Not sure how to answer such questions? If you knew that artificial intelligence justified its decision in detail and everyone could verify that it made the right decision – would that change your opinion?

We bring you the first part of a series of articles on the topic of explainable and transparent artificial intelligence.

In this article you will learn:

  • why we need artificial intelligence to be explainable and transparent,
  • how we search for balance between accuracy and interpretability.

Introduction to Explainable Artificial Intelligence

Although artificial neural networks have been known since 1943 (McCulloch and Pitts), the latest and most significant boom around them did not begin until 2012 with the research by Alex Krizhevsky, Ilya Sutskever and Geoffrey Hinton1, who are pioneers in deep learning as the current dominant branch of artificial intelligence (AI). In their work, they showed that even a relatively simple deep neural network, which consisted of eight layers (compared to today’s networks, which can contain more than a thousand hidden layers, it is a relatively simple network), significantly surpassed the former approaches of the classification of images into thousanddifferent classes.

Figure: An example of a neural network (in this case it is a feedforward neural network).

A typical simple artificial neural network (figure) consists of an input layer, multiple hidden layers, and an output layer. The input layer represents the data that the neural network works with – it can be image pixel values, numerical word representation or values ​​measured by a sensor. Hidden layers then transform these inputs into a so-called hidden (or latent) representation – in the case of images, we can imagine such a representation as a result of filtering the image in a graphics editor (“photo shop”). The neurons in the output layer represent the final prediction of the neural network. In this figure, the neural network has exactly one output neuron.

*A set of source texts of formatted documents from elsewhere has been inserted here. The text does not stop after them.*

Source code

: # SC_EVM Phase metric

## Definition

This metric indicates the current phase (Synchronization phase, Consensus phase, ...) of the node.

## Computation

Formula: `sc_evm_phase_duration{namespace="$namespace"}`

For example, if its value for input X is close to 1, it may mean that the input image contains a car. Conversely, a value close to 0 may indicate that the car is not in the image. In this case, the neural network predicts that the car is most likely in the image, as the output neuron has reached the value of 0.93.

The principle of modern neural networks function is, simply put, based on the gradual filtering and transformation of input data, until such transformed information provides an answer to a question that the model is supposed to answer. For instance, if a model is to classify images, it can, for example, filter or highlight edges, blur an image, or highlight a color in the first hidden layer — or all at once! The second layer no longer works directly with the pixels of the original image, but with the output of the first layer.

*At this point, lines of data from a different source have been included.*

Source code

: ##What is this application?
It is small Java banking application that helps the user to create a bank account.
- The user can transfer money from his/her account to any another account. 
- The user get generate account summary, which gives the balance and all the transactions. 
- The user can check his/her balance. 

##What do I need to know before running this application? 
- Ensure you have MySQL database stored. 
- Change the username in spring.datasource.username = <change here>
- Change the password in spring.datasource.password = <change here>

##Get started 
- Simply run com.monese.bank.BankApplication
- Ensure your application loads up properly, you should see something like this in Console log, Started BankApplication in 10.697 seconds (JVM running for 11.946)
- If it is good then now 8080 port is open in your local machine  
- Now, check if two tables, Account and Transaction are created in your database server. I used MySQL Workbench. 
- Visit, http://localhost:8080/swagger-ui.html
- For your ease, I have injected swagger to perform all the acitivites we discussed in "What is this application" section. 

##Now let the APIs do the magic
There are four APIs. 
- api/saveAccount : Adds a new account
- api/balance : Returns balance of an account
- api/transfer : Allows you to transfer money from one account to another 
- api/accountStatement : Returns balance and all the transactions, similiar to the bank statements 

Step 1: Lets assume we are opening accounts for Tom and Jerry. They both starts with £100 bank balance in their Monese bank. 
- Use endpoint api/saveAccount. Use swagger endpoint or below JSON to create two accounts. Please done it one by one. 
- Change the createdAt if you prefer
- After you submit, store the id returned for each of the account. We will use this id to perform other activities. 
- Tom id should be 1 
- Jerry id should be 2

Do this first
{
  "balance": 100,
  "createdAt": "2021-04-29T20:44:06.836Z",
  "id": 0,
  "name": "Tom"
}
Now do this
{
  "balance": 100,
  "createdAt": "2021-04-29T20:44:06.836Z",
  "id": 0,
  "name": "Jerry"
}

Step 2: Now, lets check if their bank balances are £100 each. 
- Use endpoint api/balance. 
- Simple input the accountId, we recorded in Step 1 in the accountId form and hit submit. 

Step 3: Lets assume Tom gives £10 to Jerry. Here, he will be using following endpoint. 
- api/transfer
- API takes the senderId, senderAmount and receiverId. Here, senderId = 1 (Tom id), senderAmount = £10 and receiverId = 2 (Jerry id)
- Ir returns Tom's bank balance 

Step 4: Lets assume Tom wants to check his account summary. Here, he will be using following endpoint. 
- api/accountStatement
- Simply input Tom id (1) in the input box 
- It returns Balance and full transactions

So it already works with more abstract concepts than the original pixels. It turns out that the more hidden layers the model contains, i.e. the deeper it is, the better performance the model typically achieves (of course, even this rule does not always apply and it depends on the context and the task at hand).

Since the breakthrough of Alex Krizhevsky et al., deep neural networks are being used more and more and are constantly improving. They can help us analyze and gain knowledge from camera images, allowing, for example, self-driving cars to decide whether to turn the car or accelerate, or to analyze the sentiment and tone of social media discussions, which can help to cultivate them and reduce the amount of hate speech.

Neural networks and their applications already surpass people in several individual tasks. However, the statement “There ain’t no such thing as a free lunch“ also applies here. And the price for the growing usability of neural networks is, among other things, their complexity.

“And as the complexity grows, our ability to understand models and their decisions decreases at the same time.”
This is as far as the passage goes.